What is the training data?

graph LR A[Training Data]:::hl --> B[Architecture] --> C[Hardware & Scale] --> D[Training Step] --> E[Training Loop] --> F[Post-Training] --> G[Evaluation] classDef hl fill:#2d6a4f,stroke:#1b4332,color:#d8f3dc classDef default fill:#1a1a2e,stroke:#16213e,color:#e0e0e0 click A "/series/training/train-from-scratch/training-data/" click B "/series/training/train-from-scratch/model-architecture/" click C "/series/training/train-from-scratch/hardware-and-scale/" click D "/series/training/train-from-scratch/training-step/" click E "/series/training/train-from-scratch/training-loop/" click F "/series/training/train-from-scratch/post-training/" click G "/series/training/train-from-scratch/evaluation/"

Training data for a model like Llama 3 70B is a massive, curated corpus — Meta reported using over 15 trillion tokens from a mix of publicly available sources. The raw inputs are web crawls (Common Crawl is the backbone — petabytes of raw HTML scraped from the open internet), books, Wikipedia, GitHub repositories, scientific papers (arXiv), StackExchange, and various other public text sources. The “wavy hands” part is real — companies are deliberately vague about exact sources because of ongoing copyright lawsuits, licensing gray areas, and competitive advantage. Meta says “publicly available” and leaves it there.
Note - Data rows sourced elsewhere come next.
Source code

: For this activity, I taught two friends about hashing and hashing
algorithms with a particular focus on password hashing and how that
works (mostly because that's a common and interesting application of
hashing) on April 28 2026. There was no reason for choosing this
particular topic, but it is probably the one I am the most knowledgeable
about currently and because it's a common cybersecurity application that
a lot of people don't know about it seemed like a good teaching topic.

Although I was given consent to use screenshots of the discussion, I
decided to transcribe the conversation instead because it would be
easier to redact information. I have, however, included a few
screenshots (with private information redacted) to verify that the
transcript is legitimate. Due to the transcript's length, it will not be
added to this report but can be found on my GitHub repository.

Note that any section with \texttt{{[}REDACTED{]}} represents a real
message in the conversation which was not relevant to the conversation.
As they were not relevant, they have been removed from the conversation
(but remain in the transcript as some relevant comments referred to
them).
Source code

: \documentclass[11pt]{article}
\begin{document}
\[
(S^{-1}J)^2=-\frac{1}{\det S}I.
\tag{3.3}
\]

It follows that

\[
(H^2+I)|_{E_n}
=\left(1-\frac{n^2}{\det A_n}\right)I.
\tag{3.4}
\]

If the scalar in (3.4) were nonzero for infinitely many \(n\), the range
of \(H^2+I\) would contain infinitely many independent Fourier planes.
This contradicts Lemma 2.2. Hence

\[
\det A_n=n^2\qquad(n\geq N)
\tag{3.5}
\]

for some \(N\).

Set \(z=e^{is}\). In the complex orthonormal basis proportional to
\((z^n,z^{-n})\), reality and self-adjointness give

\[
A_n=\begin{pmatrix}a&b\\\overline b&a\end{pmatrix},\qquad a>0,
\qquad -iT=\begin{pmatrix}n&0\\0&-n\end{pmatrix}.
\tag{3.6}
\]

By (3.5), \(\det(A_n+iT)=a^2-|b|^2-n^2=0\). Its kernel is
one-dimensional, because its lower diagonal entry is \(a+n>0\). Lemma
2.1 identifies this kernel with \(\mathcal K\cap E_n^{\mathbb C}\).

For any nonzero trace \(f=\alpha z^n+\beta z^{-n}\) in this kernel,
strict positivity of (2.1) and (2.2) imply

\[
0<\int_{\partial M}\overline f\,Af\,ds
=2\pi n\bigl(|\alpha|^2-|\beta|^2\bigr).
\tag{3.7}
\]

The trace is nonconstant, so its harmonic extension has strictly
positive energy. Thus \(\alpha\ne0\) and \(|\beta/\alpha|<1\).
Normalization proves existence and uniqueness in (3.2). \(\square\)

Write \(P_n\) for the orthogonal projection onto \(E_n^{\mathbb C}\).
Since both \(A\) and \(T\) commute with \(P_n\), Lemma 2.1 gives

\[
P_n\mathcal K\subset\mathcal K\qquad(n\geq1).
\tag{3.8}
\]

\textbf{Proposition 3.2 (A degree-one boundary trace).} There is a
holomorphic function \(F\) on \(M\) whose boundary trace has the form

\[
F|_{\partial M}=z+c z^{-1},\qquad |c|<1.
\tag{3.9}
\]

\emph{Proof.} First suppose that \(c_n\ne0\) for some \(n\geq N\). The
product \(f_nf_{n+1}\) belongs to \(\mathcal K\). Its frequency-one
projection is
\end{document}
The raw data is garbage without heavy processing. A typical pipeline looks like this: First, you deduplicate — the internet is full of repeated content, boilerplate, copied articles, and scraped mirrors. MinHash or exact-match hashing removes near-duplicates at scale. Then you filter for quality — language detection throws out non-target languages, heuristic classifiers score text for “quality” (coherence, information density, not being SEO spam or porn), and perplexity filters use a smaller pre-trained model to flag text that’s statistically weird. Then you clean — strip HTML, normalize Unicode, remove excessive whitespace, handle encoding issues. Some pipelines use classifier-based filtering where a model trained on “high-quality” reference text (Wikipedia, published books) scores every document on a quality spectrum.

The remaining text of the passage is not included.